-- RECORD EXTRACTS --
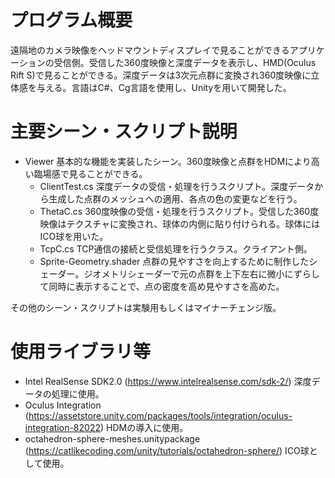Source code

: # プログラム概要
遠隔地のカメラ映像をヘッドマウントディスプレイで見ることができるアプリケーションの受信側。受信した360度映像と深度データを表示し、HMD(Oculus Rift S)で見ることができる。深度データは3次元点群に変換され360度映像に立体感を与える。言語はC#、Cg言語を使用し、Unityを用いて開発した。
# 主要シーン・スクリプト説明
- Viewer
    基本的な機能を実装したシーン。360度映像と点群をHDMにより高い臨場感で見ることができる。
    - ClientTest.cs
        深度データの受信・処理を行うスクリプト。深度データから生成した点群のメッシュへの適用、各点の色の変更などを行う。
    - ThetaC.cs
        360度映像の受信・処理を行うスクリプト。受信した360度映像はテクスチャに変換され、球体の内側に貼り付けられる。球体にはICO球を用いた。
    - TcpC.cs
        TCP通信の接続と受信処理を行うクラス。クライアント側。
    - Sprite-Geometry.shader
        点群の見やすさを向上するために制作したシェーダー。ジオメトリシェーダーで元の点群を上下左右に微小にずらして同時に表示することで、点の密度を高め見やすさを高めた。

その他のシーン・スクリプトは実験用もしくはマイナーチェンジ版。
# 使用ライブラリ等
- Intel RealSense SDK2.0 (https://www.intelrealsense.com/sdk-2/)
    深度データの処理に使用。
- Oculus Integration (https://assetstore.unity.com/packages/tools/integration/oculus-integration-82022)
    HDMの導入に使用。
- octahedron-sphere-meshes.unitypackage (https://catlikecoding.com/unity/tutorials/octahedron-sphere/)
    ICO球として使用。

-- PROBLEM DETAILS --
Could the material above be given again in full and exactly, with its pictures left out?

-- RESULT OF THE EXERCISE --
Source code

: # プログラム概要
遠隔地のカメラ映像をヘッドマウントディスプレイで見ることができるアプリケーションの受信側。受信した360度映像と深度データを表示し、HMD(Oculus Rift S)で見ることができる。深度データは3次元点群に変換され360度映像に立体感を与える。言語はC#、Cg言語を使用し、Unityを用いて開発した。
# 主要シーン・スクリプト説明
- Viewer
    基本的な機能を実装したシーン。360度映像と点群をHDMにより高い臨場感で見ることができる。
    - ClientTest.cs
        深度データの受信・処理を行うスクリプト。深度データから生成した点群のメッシュへの適用、各点の色の変更などを行う。
    - ThetaC.cs
        360度映像の受信・処理を行うスクリプト。受信した360度映像はテクスチャに変換され、球体の内側に貼り付けられる。球体にはICO球を用いた。
    - TcpC.cs
        TCP通信の接続と受信処理を行うクラス。クライアント側。
    - Sprite-Geometry.shader
        点群の見やすさを向上するために制作したシェーダー。ジオメトリシェーダーで元の点群を上下左右に微小にずらして同時に表示することで、点の密度を高め見やすさを高めた。

その他のシーン・スクリプトは実験用もしくはマイナーチェンジ版。
# 使用ライブラリ等
- Intel RealSense SDK2.0 (https://www.intelrealsense.com/sdk-2/)
    深度データの処理に使用。
- Oculus Integration (https://assetstore.unity.com/packages/tools/integration/oculus-integration-82022)
    HDMの導入に使用。
- octahedron-sphere-meshes.unitypackage (https://catlikecoding.com/unity/tutorials/octahedron-sphere/)
    ICO球として使用。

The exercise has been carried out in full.